Comment by singpolyma3
8 months ago
They were working on that years ago. After several decades with no success I think they've mostly given up and just profit from it now.
8 months ago
They were working on that years ago. After several decades with no success I think they've mostly given up and just profit from it now.
What? https://news.ycombinator.com/item?id=40693451
In what way do they directly profit from piracy?
Can't speak for others... but I generally pay for a few streaming services at a time. I find a lot of the UX just poor to very bad. I will favor those with shows that I watch. I still torrent the shows themselves as it's easier (for me) to do that then to deal with the various apps on my Shield (they're still there, as my SO seems to use them for random watching).
The networks can still track (to some extent) what shows are popular as torrents, and use that to inform their other advertising efforts. A break out (good) show may show indicators on torrents from word of mouth outside their network, and they can then feature that show in their banner areas.

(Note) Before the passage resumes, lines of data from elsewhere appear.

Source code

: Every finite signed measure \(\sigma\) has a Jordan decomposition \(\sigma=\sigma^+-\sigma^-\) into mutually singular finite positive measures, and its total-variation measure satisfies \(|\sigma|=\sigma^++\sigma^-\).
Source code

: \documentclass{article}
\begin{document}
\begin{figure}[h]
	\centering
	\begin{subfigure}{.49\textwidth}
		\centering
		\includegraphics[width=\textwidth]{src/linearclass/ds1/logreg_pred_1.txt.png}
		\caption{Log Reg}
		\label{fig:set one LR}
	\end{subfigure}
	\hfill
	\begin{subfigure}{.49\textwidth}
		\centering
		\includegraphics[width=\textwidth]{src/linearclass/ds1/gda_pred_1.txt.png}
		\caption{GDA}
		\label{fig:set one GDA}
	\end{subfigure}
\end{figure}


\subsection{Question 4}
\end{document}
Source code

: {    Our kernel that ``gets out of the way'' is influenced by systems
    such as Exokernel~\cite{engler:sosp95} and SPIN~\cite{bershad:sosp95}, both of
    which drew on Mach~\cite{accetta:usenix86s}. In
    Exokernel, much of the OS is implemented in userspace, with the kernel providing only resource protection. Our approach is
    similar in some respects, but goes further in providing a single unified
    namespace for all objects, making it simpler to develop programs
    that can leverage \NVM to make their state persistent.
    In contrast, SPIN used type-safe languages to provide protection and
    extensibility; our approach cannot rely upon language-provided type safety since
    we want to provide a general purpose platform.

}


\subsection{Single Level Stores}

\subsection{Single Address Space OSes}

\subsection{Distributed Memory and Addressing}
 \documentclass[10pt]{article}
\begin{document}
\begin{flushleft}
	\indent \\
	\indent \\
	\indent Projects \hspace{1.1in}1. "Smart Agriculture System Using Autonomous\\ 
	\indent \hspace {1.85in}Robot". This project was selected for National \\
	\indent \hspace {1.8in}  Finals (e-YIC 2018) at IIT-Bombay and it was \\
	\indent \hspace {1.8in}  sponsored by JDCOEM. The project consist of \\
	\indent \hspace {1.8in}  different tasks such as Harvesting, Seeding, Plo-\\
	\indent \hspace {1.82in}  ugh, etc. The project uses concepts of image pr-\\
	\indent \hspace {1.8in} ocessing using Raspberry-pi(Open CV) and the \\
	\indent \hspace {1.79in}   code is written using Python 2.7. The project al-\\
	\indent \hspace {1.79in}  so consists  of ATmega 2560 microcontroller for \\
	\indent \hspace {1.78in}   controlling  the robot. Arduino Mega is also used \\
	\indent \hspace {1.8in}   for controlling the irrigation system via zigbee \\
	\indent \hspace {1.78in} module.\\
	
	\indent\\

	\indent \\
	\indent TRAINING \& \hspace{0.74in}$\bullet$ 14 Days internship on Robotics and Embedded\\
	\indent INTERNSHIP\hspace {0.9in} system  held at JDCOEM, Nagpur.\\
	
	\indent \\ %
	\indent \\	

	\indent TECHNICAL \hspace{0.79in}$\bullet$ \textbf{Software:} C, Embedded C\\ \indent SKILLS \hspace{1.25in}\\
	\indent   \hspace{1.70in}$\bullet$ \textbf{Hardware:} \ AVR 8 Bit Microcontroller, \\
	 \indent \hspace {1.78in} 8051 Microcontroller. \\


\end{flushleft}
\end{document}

These aren't likely "profit" directly, but they are and can be factors. Another point is loyalty from those who are able to pay, when they are able to pay. Assuming prohibitive costs are what is mainly keeping people from paying for the content.
They seed and download their own works on bittorrent, then send "scare emails" demanding payment to any ISP with IPs they connect to for forwarding to the customer. A nontrivial number of confused or scared customers pay.
There are more indirect ways, but that is certainly the direct way they financially profit.